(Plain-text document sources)
>>

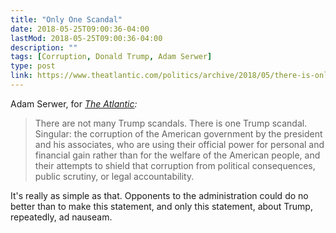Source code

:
 ```yaml
---
title: "Only One Scandal"
date: 2018-05-25T09:00:36-04:00
lastMod: 2018-05-25T09:00:36-04:00
description: ""
tags: [Corruption, Donald Trump, Adam Serwer]
type: post
link: https://www.theatlantic.com/politics/archive/2018/05/there-is-only-one-trump-scandal/560825/
---
```


Adam Serwer, for *[The Atlantic]:*

> There are not many Trump scandals. There is one Trump scandal. Singular: the
> corruption of the American government by the president and his associates, who
> are using their official power for personal and financial gain rather than for
> the welfare of the American people, and their attempts to shield that
> corruption from political consequences, public scrutiny, or legal
> accountability.

It's really as simple as that. Opponents to the administration could do no
better than to make this statement, and only this statement, about Trump,
repeatedly, ad nauseam.

  [The Atlantic]:
    https://www.theatlantic.com/politics/archive/2018/05/there-is-only-one-trump-scandal/560825/
    "The Atlantic: “There Is Only One Trump Scandal”"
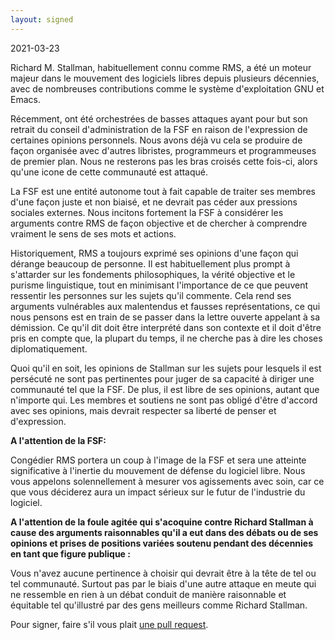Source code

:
 ```yaml
---
layout: signed
---
```


2021-03-23

Richard M. Stallman, habituellement connu comme RMS, a été un moteur
majeur dans le mouvement des logiciels libres depuis plusieurs
décennies, avec de nombreuses contributions comme le système
d'exploitation GNU et Emacs.

Récemment, ont été orchestrées de basses attaques ayant pour but son
retrait du conseil d'administration de la FSF en raison de l'expression
de certaines opinions personnels. Nous avons déjà vu cela se produire
de façon organisée avec d'autres libristes, programmeurs et programmeuses de
premier plan. Nous ne resterons pas les bras croisés cette fois-ci,
alors qu'une icone de cette communauté est attaqué.

La FSF est une entité autonome tout à fait capable de traiter ses
membres d'une façon juste et non biaisé, et ne devrait pas céder aux
pressions sociales externes. Nous incitons fortement la FSF à
considérer les arguments contre RMS de façon objective et de chercher
à comprendre vraiment le sens de ses mots et actions.

Historiquement, RMS a toujours exprimé ses opinions d'une façon qui
dérange beaucoup de personne. Il est habituellement plus prompt à
s'attarder sur les fondements philosophiques, la vérité objective et
le purisme linguistique, tout en minimisant l'importance de ce que
peuvent ressentir les personnes sur les sujets qu'il commente. Cela
rend ses arguments vulnérables aux malentendus et fausses
représentations, ce qui nous pensons est en train de se passer dans la
lettre ouverte appelant à sa démission. Ce qu'il dit doit être
interprété dans son contexte et il doit d'être pris en compte que, la
plupart du temps, il ne cherche pas à dire les choses
diplomatiquement.

Quoi qu'il en soit, les opinions de Stallman sur les sujets pour
lesquels il est persécuté ne sont pas pertinentes pour juger de sa
capacité à diriger une communauté tel que la FSF. De plus, il est libre
de ses opinions, autant que n'importe qui. Les membres et soutiens ne
sont pas obligé d'être d'accord avec ses opinions, mais devrait
respecter sa liberté de penser et d'expression.

**A l'attention de la FSF:**

Congédier RMS portera un coup à l'image de la FSF et sera une atteinte
significative à l'inertie du mouvement de défense du logiciel
libre. Nous vous appelons solennellement à mesurer vos agissements
avec soin, car ce que vous déciderez aura un impact sérieux sur le
futur de l'industrie du logiciel.

**A l'attention de la foule agitée qui s'acoquine contre Richard
Stallman à cause des arguments raisonnables qu'il a eut dans des débats
ou de ses opinions et prises de positions variées soutenu pendant des
décennies en tant que figure publique :**

Vous n'avez aucune pertinence à choisir qui devrait être à la tête de
tel ou tel communauté. Surtout pas par le biais d'une autre attaque en
meute qui ne ressemble en rien à un débat conduit de manière
raisonnable et équitable tel qu'illustré par des gens meilleurs comme
Richard Stallman.

Pour signer, faire s'il vous plait [une pull request](https://github.com/rms-support-letter/rms-support-letter.github.io/pulls).
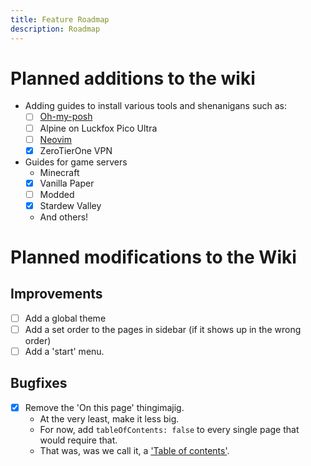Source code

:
```yaml
---
title: Feature Roadmap
description: Roadmap
---
```

# Planned additions to the wiki

- Adding guides to install various tools and shenanigans such as:
    - [ ] [Oh-my-posh](https://github.com/Zauraac/oh-my-posh_configs)
    - [ ] Alpine on Luckfox Pico Ultra
    - [ ] [Neovim](https://github.com/Zauraac/vim-config)
    - [x] ZeroTierOne VPN

- Guides for game servers
    - Minecraft
	- [x] Vanilla Paper
	- [ ] Modded
    - [x] Stardew Valley
    - And others! 

# Planned modifications to the Wiki
## Improvements
- [ ] Add a global theme
- [ ] Add a set order to the pages in sidebar (if it shows up in the wrong order)
- [ ] Add a 'start' menu. 
## Bugfixes
- [x] Remove the 'On this page' thingimajig. 
    - At the very least, make it less big. 
    - For now, add `tableOfContents: false` to every single page that would require that. 
    - That was, was we call it, a ['Table of contents'](https://starlight.astro.build/reference/frontmatter/#tableofcontents).
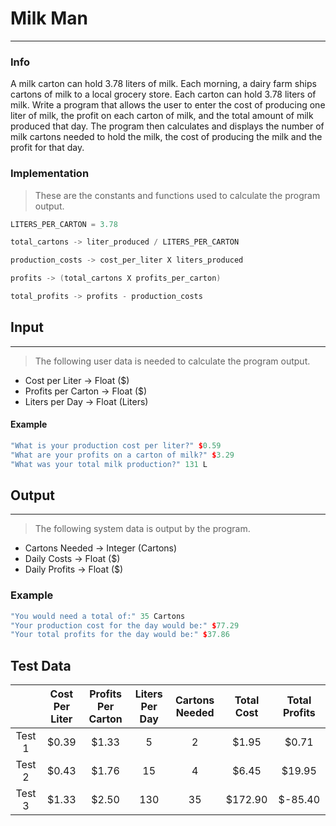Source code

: # Milk Man
***
### Info
A milk carton can hold 3.78 liters of milk. Each morning, a dairy
farm ships cartons of milk to a local grocery store. Each carton can
hold 3.78 liters of milk. Write a program that allows the user to
enter the cost of producing one liter of milk, the profit on each
carton of milk, and the total amount of milk produced that day.
The program then calculates and displays the number of milk cartons
needed to hold the milk, the cost of producing the milk and the
profit for that day.

### Implementation
> These are the constants and functions used to calculate the program output.

```c++
LITERS_PER_CARTON = 3.78

total_cartons -> liter_produced / LITERS_PER_CARTON

production_costs -> cost_per_liter X liters_produced

profits -> (total_cartons X profits_per_carton)

total_profits -> profits - production_costs
```

## Input
***
> The following user data is needed to calculate the program output.

+ Cost per Liter -> Float ($)
+ Profits per Carton -> Float ($)
+ Liters per Day -> Float (Liters)

#### Example
```c++
"What is your production cost per liter?" $0.59
"What are your profits on a carton of milk?" $3.29
"What was your total milk production?" 131 L
```

## Output
***
> The following system data is output by the program.

+ Cartons Needed -> Integer (Cartons)
+ Daily Costs -> Float ($)
+ Daily Profits -> Float ($)

### Example
```c++
"You would need a total of:" 35 Cartons
"Your production cost for the day would be:" $77.29
"Your total profits for the day would be:" $37.86
```

## Test Data
|        | Cost Per Liter | Profits Per Carton | Liters Per Day | Cartons Needed | Total Cost | Total Profits |
|:------:|:--------------:|:------------------:|:--------------:|:--------------:|:----------:|:-------------:|
| Test 1 | $0.39          | $1.33              | 5              | 2              | $1.95      | $0.71         |
| Test 2 | $0.43          | $1.76              | 15             | 4              | $6.45      | $19.95        |
| Test 3 | $1.33          | $2.50              | 130            | 35             | $172.90    | $-85.40       |

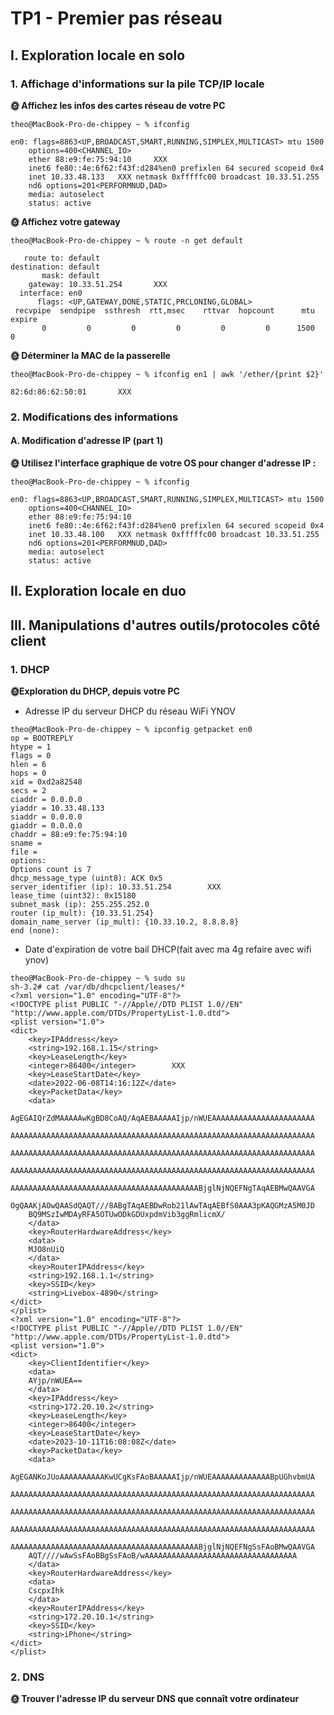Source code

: # TP1 - Premier pas réseau

## I. Exploration locale en solo

### 1. Affichage d'informations sur la pile TCP/IP locale

**🌞 Affichez les infos des cartes réseau de votre PC**

```
theo@MacBook-Pro-de-chippey ~ % ifconfig

en0: flags=8863<UP,BROADCAST,SMART,RUNNING,SIMPLEX,MULTICAST> mtu 1500
	options=400<CHANNEL_IO>
	ether 88:e9:fe:75:94:10     XXX
	inet6 fe80::4e:6f62:f43f:d284%en0 prefixlen 64 secured scopeid 0x4 
	inet 10.33.48.133   XXX netmask 0xfffffc00 broadcast 10.33.51.255
	nd6 options=201<PERFORMNUD,DAD>
	media: autoselect
	status: active
```

**🌞 Affichez votre gateway**

```
theo@MacBook-Pro-de-chippey ~ % route -n get default

   route to: default
destination: default
       mask: default
    gateway: 10.33.51.254       XXX
  interface: en0
      flags: <UP,GATEWAY,DONE,STATIC,PRCLONING,GLOBAL>
 recvpipe  sendpipe  ssthresh  rtt,msec    rttvar  hopcount      mtu     expire
       0         0         0         0         0         0      1500         0 
```

**🌞 Déterminer la MAC de la passerelle**

```
theo@MacBook-Pro-de-chippey ~ % ifconfig en1 | awk '/ether/{print $2}'

82:6d:86:62:50:01       XXX
```

### 2. Modifications des informations

#### A. Modification d'adresse IP (part 1)

**🌞 Utilisez l'interface graphique de votre OS pour changer d'adresse IP :**

```
theo@MacBook-Pro-de-chippey ~ % ifconfig

en0: flags=8863<UP,BROADCAST,SMART,RUNNING,SIMPLEX,MULTICAST> mtu 1500
	options=400<CHANNEL_IO>
	ether 88:e9:fe:75:94:10 
	inet6 fe80::4e:6f62:f43f:d284%en0 prefixlen 64 secured scopeid 0x4 
	inet 10.33.48.100   XXX netmask 0xfffffc00 broadcast 10.33.51.255
	nd6 options=201<PERFORMNUD,DAD>
	media: autoselect
	status: active
```

## II. Exploration locale en duo


## III. Manipulations d'autres outils/protocoles côté client

### 1. DHCP

**🌞Exploration du DHCP, depuis votre PC**

* Adresse IP du serveur DHCP du réseau WiFi YNOV

```
theo@MacBook-Pro-de-chippey ~ % ipconfig getpacket en0
op = BOOTREPLY
htype = 1
flags = 0
hlen = 6
hops = 0
xid = 0xd2a82548
secs = 2
ciaddr = 0.0.0.0
yiaddr = 10.33.48.133
siaddr = 0.0.0.0
giaddr = 0.0.0.0
chaddr = 88:e9:fe:75:94:10
sname = 
file = 
options:
Options count is 7
dhcp_message_type (uint8): ACK 0x5
server_identifier (ip): 10.33.51.254        XXX
lease_time (uint32): 0x15180
subnet_mask (ip): 255.255.252.0
router (ip_mult): {10.33.51.254}
domain_name_server (ip_mult): {10.33.10.2, 8.8.8.8}
end (none):
```

* Date d'expiration de votre bail DHCP(fait avec ma 4g refaire avec wifi ynov)

```
theo@MacBook-Pro-de-chippey ~ % sudo su 
sh-3.2# cat /var/db/dhcpclient/leases/*
<?xml version="1.0" encoding="UTF-8"?>
<!DOCTYPE plist PUBLIC "-//Apple//DTD PLIST 1.0//EN" "http://www.apple.com/DTDs/PropertyList-1.0.dtd">
<plist version="1.0">
<dict>
	<key>IPAddress</key>
	<string>192.168.1.15</string>
	<key>LeaseLength</key>
	<integer>86400</integer>        XXX
	<key>LeaseStartDate</key>
	<date>2022-06-08T14:16:12Z</date>
	<key>PacketData</key>
	<data>
	AgEGAIQrZdMAAAAAwKgBD8CoAQ/AqAEBAAAAAIjp/nWUEAAAAAAAAAAAAAAAAAAAAAAA
	AAAAAAAAAAAAAAAAAAAAAAAAAAAAAAAAAAAAAAAAAAAAAAAAAAAAAAAAAAAAAAAAAAAA
	AAAAAAAAAAAAAAAAAAAAAAAAAAAAAAAAAAAAAAAAAAAAAAAAAAAAAAAAAAAAAAAAAAAA
	AAAAAAAAAAAAAAAAAAAAAAAAAAAAAAAAAAAAAAAAAAAAAAAAAAAAAAAAAAAAAAAAAAAA
	AAAAAAAAAAAAAAAAAAAAAAAAAAAAAAAAAAAAAAAAAABjglNjNQEFNgTAqAEBMwQAAVGA
	OgQAAKjAOwQAASdQAQT///8ABgTAqAEBDwRob21lAwTAqAEBfS0AAA3pKAQGMzA5M0JD
	BQ9MSzIwMDAyRFA5OTUwODkGDUxpdmVib3ggRmlicmX/
	</data>
	<key>RouterHardwareAddress</key>
	<data>
	MJO8nUiQ
	</data>
	<key>RouterIPAddress</key>
	<string>192.168.1.1</string>
	<key>SSID</key>
	<string>Livebox-4890</string>
</dict>
</plist>
<?xml version="1.0" encoding="UTF-8"?>
<!DOCTYPE plist PUBLIC "-//Apple//DTD PLIST 1.0//EN" "http://www.apple.com/DTDs/PropertyList-1.0.dtd">
<plist version="1.0">
<dict>
	<key>ClientIdentifier</key>
	<data>
	AYjp/nWUEA==
	</data>
	<key>IPAddress</key>
	<string>172.20.10.2</string>
	<key>LeaseLength</key>
	<integer>86400</integer>
	<key>LeaseStartDate</key>
	<date>2023-10-11T16:08:08Z</date>
	<key>PacketData</key>
	<data>
	AgEGANKoJUoAAAAAAAAAAKwUCgKsFAoBAAAAAIjp/nWUEAAAAAAAAAAAAABpUGhvbmUA
	AAAAAAAAAAAAAAAAAAAAAAAAAAAAAAAAAAAAAAAAAAAAAAAAAAAAAAAAAAAAAAAAAAAA
	AAAAAAAAAAAAAAAAAAAAAAAAAAAAAAAAAAAAAAAAAAAAAAAAAAAAAAAAAAAAAAAAAAAA
	AAAAAAAAAAAAAAAAAAAAAAAAAAAAAAAAAAAAAAAAAAAAAAAAAAAAAAAAAAAAAAAAAAAA
	AAAAAAAAAAAAAAAAAAAAAAAAAAAAAAAAAAAAAAAAAABjglNjNQEFNgSsFAoBMwQAAVGA
	AQT////wAwSsFAoBBgSsFAoB/wAAAAAAAAAAAAAAAAAAAAAAAAAAAAAAAAAA
	</data>
	<key>RouterHardwareAddress</key>
	<data>
	CscpxIhk
	</data>
	<key>RouterIPAddress</key>
	<string>172.20.10.1</string>
	<key>SSID</key>
	<string>iPhone</string>
</dict>
</plist>
```

### 2. DNS

**🌞 Trouver l'adresse IP du serveur DNS que connaît votre ordinateur**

<<

- [What you have to do]: Go over the entries above and say how many lines hold the string "autres", with no other text.

- [Answer for this exercise]: 2